### To do
Please write the data out once more, exactly as it is given.

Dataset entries
========

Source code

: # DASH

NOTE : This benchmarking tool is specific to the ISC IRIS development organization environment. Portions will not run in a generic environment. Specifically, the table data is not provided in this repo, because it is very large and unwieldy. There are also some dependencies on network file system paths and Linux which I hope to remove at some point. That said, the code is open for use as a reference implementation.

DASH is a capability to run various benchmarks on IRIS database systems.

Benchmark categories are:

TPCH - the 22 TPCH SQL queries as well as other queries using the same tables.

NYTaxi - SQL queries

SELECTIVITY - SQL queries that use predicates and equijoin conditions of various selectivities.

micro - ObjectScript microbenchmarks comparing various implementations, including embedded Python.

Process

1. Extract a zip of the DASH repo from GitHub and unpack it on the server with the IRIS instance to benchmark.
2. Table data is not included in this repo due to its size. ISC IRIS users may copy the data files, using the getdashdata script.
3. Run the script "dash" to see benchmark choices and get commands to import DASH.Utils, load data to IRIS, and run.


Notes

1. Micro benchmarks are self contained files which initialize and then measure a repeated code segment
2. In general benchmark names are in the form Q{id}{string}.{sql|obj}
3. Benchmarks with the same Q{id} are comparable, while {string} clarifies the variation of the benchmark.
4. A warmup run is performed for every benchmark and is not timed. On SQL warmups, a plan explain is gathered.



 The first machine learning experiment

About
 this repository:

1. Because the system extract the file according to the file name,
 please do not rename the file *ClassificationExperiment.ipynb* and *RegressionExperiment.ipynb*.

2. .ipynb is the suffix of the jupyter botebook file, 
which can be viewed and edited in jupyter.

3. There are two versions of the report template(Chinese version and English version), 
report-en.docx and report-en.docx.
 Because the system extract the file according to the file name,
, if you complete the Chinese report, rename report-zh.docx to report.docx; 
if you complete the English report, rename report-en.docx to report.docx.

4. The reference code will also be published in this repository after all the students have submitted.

========

### Response box
Source code

: # DASH

NOTE : This benchmarking tool is specific to the ISC IRIS development organization environment. Portions will not run in a generic environment. Specifically, the table data is not provided in this repo, because it is very large and unwieldy. There are also some dependencies on network file system paths and Linux which I hope to remove at some point. That said, the code is open for use as a reference implementation.

DASH is a capability to run various benchmarks on IRIS database systems.

Benchmark categories are:

TPCH - the 22 TPCH SQL queries as well as other queries using the same tables.

NYTaxi - SQL queries

SELECTIVITY - SQL queries that use predicates and equijoin conditions of various selectivities.

micro - ObjectScript microbenchmarks comparing various implementations, including embedded Python.

Process

1. Extract a zip of the DASH repo from GitHub and unpack it on the server with the IRIS instance to benchmark.
2. Table data is not included in this repo due to its size. ISC IRIS users may copy the data files, using the getdashdata script.
3. Run the script "dash" to see benchmark choices and get commands to import DASH.Utils, load data to IRIS, and run.


Notes

1. Micro benchmarks are self contained files which initialize and then measure a repeated code segment
2. In general benchmark names are in the form Q{id}{string}.{sql|obj}
3. Benchmarks with the same Q{id} are comparable, while {string} clarifies the variation of the benchmark.
4. A warmup run is performed for every benchmark and is not timed. On SQL warmups, a plan explain is gathered.



 The first machine learning experiment

About
 this repository:

1. Because the system extract the file according to the file name,
 please do not rename the file *ClassificationExperiment.ipynb* and *RegressionExperiment.ipynb*.

2. .ipynb is the suffix of the jupyter botebook file, 
which can be viewed and edited in jupyter.

3. There are two versions of the report template(Chinese version and English version), 
report-en.docx and report-en.docx.
 Because the system extract the file according to the file name,
, if you complete the Chinese report, rename report-zh.docx to report.docx; 
if you complete the English report, rename report-en.docx to report.docx.

4. The reference code will also be published in this repository after all the students have submitted.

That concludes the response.